--- Exercise goal ---
The whole listing, exactly as given: write it out, leaving out each image.

--- Dataset ---
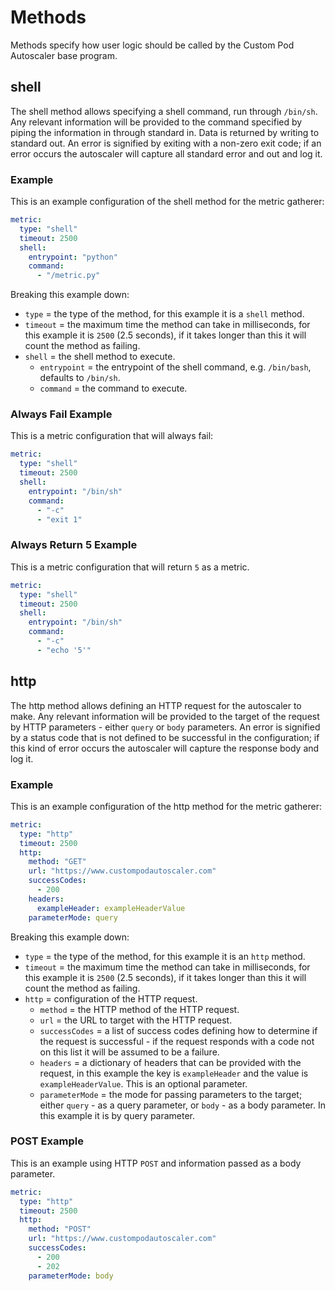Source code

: # Methods

Methods specify how user logic should be called by the Custom Pod Autoscaler base program.

## shell

The shell method allows specifying a shell command, run through `/bin/sh`. Any relevant 
information will be provided to the command specified by piping the information in through standard 
in. Data is returned by writing to standard out. An error is signified by exiting with a non-zero 
exit code; if an error occurs the autoscaler will capture all standard error and out and log it.  

### Example

This is an example configuration of the shell method for the metric gatherer:
```yaml
metric: 
  type: "shell"
  timeout: 2500
  shell: 
    entrypoint: "python"
    command: 
      - "/metric.py"
```
Breaking this example down:

- `type` = the type of the method, for this example it is a `shell` method.
- `timeout` = the maximum time the method can take in milliseconds, for this example it is `2500` (2.5 seconds), if it takes longer than this it will count the method as failing.
- `shell` = the shell method to execute.
  - `entrypoint` = the entrypoint of the shell command, e.g. `/bin/bash`, defaults to `/bin/sh`.
  - `command` = the command to execute.

### Always Fail Example

This is a metric configuration that will always fail:
```yaml
metric: 
  type: "shell"
  timeout: 2500
  shell: 
    entrypoint: "/bin/sh"
    command: 
      - "-c"
      - "exit 1"
```

### Always Return 5 Example

This is a metric configuration that will return `5` as a metric.
```yaml
metric: 
  type: "shell"
  timeout: 2500
  shell: 
    entrypoint: "/bin/sh"
    command: 
      - "-c"
      - "echo '5'"
```

## http

The http method allows defining an HTTP request for the autoscaler to make. Any
relevant information will be provided to the target of the request by HTTP
parameters - either `query` or `body` parameters. An error is signified by a
status code that is not defined to be successful in the configuration; if this
kind of error occurs the autoscaler will capture the response body and log it. 

### Example

This is an example configuration of the http method for the metric gatherer:

```yaml
metric:
  type: "http"
  timeout: 2500
  http:
    method: "GET"
    url: "https://www.custompodautoscaler.com"
    successCodes:
      - 200
    headers:
      exampleHeader: exampleHeaderValue
    parameterMode: query
```

Breaking this example down:

- `type` = the type of the method, for this example it is an `http` method.
- `timeout` = the maximum time the method can take in milliseconds, for this
  example it is `2500` (2.5 seconds), if it takes longer than this it will count
  the method as failing. 
- `http` = configuration of the HTTP request.
  - `method` = the HTTP method of the HTTP request.
  - `url` = the URL to target with the HTTP request.
  - `successCodes` = a list of success codes defining how to determine if the
    request is successful - if the request responds with a code not on this list
    it will be assumed to be a failure.
  - `headers` = a dictionary of headers that can be provided with the request,
    in this example the key is `exampleHeader` and the value is
    `exampleHeaderValue`. This is an optional parameter.
  - `parameterMode` = the mode for passing parameters to the target; either
    `query` - as a query parameter, or `body` - as a body parameter. In this
    example it is by query parameter.

### POST Example

This is an example using HTTP `POST` and information passed as a body parameter.

```yaml
metric:
  type: "http"
  timeout: 2500
  http:
    method: "POST"
    url: "https://www.custompodautoscaler.com"
    successCodes:
      - 200
      - 202
    parameterMode: body
```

--- Output of the task ---
Source code

: # Methods

Methods specify how user logic should be called by the Custom Pod Autoscaler base program.

## shell

The shell method allows specifying a shell command, run through `/bin/sh`. Any relevant 
information will be provided to the command specified by piping the information in through standard 
in. Data is returned by writing to standard out. An error is signified by exiting with a non-zero 
exit code; if an error occurs the autoscaler will capture all standard error and out and log it.  

### Example

This is an example configuration of the shell method for the metric gatherer:
```yaml
metric: 
  type: "shell"
  timeout: 2500
  shell: 
    entrypoint: "python"
    command: 
      - "/metric.py"
```
Breaking this example down:

- `type` = the type of the method, for this example it is a `shell` method.
- `timeout` = the maximum time the method can take in milliseconds, for this example it is `2500` (2.5 seconds), if it takes longer than this it will count the method as failing.
- `shell` = the shell method to execute.
  - `entrypoint` = the entrypoint of the shell command, e.g. `/bin/bash`, defaults to `/bin/sh`.
  - `command` = the command to execute.

### Always Fail Example

This is a metric configuration that will always fail:
```yaml
metric: 
  type: "shell"
  timeout: 2500
  shell: 
    entrypoint: "/bin/sh"
    command: 
      - "-c"
      - "exit 1"
```

### Always Return 5 Example

This is a metric configuration that will return `5` as a metric.
```yaml
metric: 
  type: "shell"
  timeout: 2500
  shell: 
    entrypoint: "/bin/sh"
    command: 
      - "-c"
      - "echo '5'"
```

## http

The http method allows defining an HTTP request for the autoscaler to make. Any
relevant information will be provided to the target of the request by HTTP
parameters - either `query` or `body` parameters. An error is signified by a
status code that is not defined to be successful in the configuration; if this
kind of error occurs the autoscaler will capture the response body and log it. 

### Example

This is an example configuration of the http method for the metric gatherer:

```yaml
metric:
  type: "http"
  timeout: 2500
  http:
    method: "GET"
    url: "https://www.custompodautoscaler.com"
    successCodes:
      - 200
    headers:
      exampleHeader: exampleHeaderValue
    parameterMode: query
```

Breaking this example down:

- `type` = the type of the method, for this example it is an `http` method.
- `timeout` = the maximum time the method can take in milliseconds, for this
  example it is `2500` (2.5 seconds), if it takes longer than this it will count
  the method as failing. 
- `http` = configuration of the HTTP request.
  - `method` = the HTTP method of the HTTP request.
  - `url` = the URL to target with the HTTP request.
  - `successCodes` = a list of success codes defining how to determine if the
    request is successful - if the request responds with a code not on this list
    it will be assumed to be a failure.
  - `headers` = a dictionary of headers that can be provided with the request,
    in this example the key is `exampleHeader` and the value is
    `exampleHeaderValue`. This is an optional parameter.
  - `parameterMode` = the mode for passing parameters to the target; either
    `query` - as a query parameter, or `body` - as a body parameter. In this
    example it is by query parameter.

### POST Example

This is an example using HTTP `POST` and information passed as a body parameter.

```yaml
metric:
  type: "http"
  timeout: 2500
  http:
    method: "POST"
    url: "https://www.custompodautoscaler.com"
    successCodes:
      - 200
      - 202
    parameterMode: body
```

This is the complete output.